_What to work on_
Your answer is to be the count alone: the number of lines in the data below where "refs" appears.

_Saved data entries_
※ ※ ※
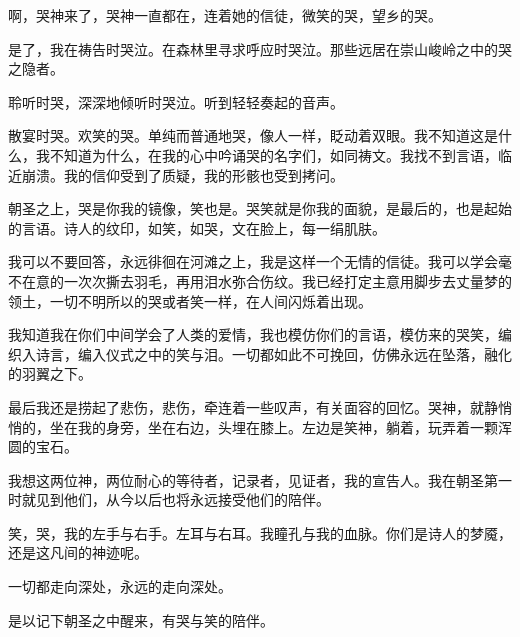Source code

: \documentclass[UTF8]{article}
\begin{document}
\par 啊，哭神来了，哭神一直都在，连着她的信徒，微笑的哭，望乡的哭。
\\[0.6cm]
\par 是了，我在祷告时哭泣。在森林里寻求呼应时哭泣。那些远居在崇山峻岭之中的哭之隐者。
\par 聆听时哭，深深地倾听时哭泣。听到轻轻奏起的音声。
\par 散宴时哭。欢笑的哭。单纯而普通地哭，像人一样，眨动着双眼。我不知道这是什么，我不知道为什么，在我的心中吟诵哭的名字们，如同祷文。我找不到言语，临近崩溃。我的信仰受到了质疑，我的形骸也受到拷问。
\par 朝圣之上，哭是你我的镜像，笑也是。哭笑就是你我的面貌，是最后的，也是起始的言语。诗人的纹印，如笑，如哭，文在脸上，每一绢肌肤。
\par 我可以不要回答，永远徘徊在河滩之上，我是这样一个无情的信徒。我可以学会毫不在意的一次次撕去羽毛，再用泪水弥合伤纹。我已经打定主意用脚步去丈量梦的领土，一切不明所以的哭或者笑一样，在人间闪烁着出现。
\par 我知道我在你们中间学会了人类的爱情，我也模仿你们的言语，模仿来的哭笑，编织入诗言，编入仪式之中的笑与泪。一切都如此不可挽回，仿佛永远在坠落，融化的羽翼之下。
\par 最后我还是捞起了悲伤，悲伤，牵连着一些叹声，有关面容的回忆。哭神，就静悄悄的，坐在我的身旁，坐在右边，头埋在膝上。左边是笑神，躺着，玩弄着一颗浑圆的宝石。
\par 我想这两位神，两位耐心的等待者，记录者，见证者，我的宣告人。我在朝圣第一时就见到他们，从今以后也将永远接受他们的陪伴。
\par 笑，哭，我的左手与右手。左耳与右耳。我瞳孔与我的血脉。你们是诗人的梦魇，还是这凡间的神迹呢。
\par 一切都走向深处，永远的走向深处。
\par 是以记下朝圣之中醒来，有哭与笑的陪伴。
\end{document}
※ ※ ※
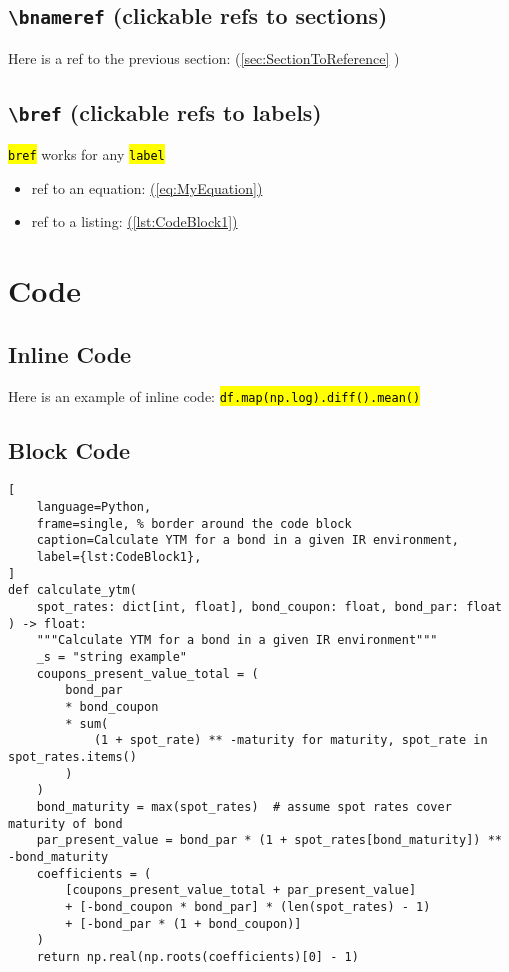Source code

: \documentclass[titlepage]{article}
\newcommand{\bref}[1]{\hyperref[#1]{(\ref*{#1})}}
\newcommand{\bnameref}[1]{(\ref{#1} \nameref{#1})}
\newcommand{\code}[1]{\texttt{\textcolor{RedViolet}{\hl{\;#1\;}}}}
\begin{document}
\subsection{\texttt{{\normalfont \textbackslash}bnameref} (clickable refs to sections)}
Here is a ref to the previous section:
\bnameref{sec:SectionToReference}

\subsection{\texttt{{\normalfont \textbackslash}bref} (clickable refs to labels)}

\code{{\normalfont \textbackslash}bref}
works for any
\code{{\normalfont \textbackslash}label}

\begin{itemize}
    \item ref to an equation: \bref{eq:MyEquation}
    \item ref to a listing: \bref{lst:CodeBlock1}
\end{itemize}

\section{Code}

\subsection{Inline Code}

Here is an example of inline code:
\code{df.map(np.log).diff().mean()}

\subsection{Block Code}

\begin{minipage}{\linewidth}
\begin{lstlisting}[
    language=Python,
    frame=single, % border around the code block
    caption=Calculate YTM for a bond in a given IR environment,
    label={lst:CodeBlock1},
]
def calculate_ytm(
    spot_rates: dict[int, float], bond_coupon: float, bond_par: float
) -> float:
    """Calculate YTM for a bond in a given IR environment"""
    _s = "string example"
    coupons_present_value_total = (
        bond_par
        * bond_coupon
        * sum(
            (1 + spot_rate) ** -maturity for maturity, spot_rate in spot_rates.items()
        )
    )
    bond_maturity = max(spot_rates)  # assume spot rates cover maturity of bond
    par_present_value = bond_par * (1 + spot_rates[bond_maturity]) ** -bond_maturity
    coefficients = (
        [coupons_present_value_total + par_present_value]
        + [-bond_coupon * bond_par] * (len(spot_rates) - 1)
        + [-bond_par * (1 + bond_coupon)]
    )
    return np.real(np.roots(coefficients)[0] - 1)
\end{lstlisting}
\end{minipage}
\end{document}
※ ※ ※
_Task output_
2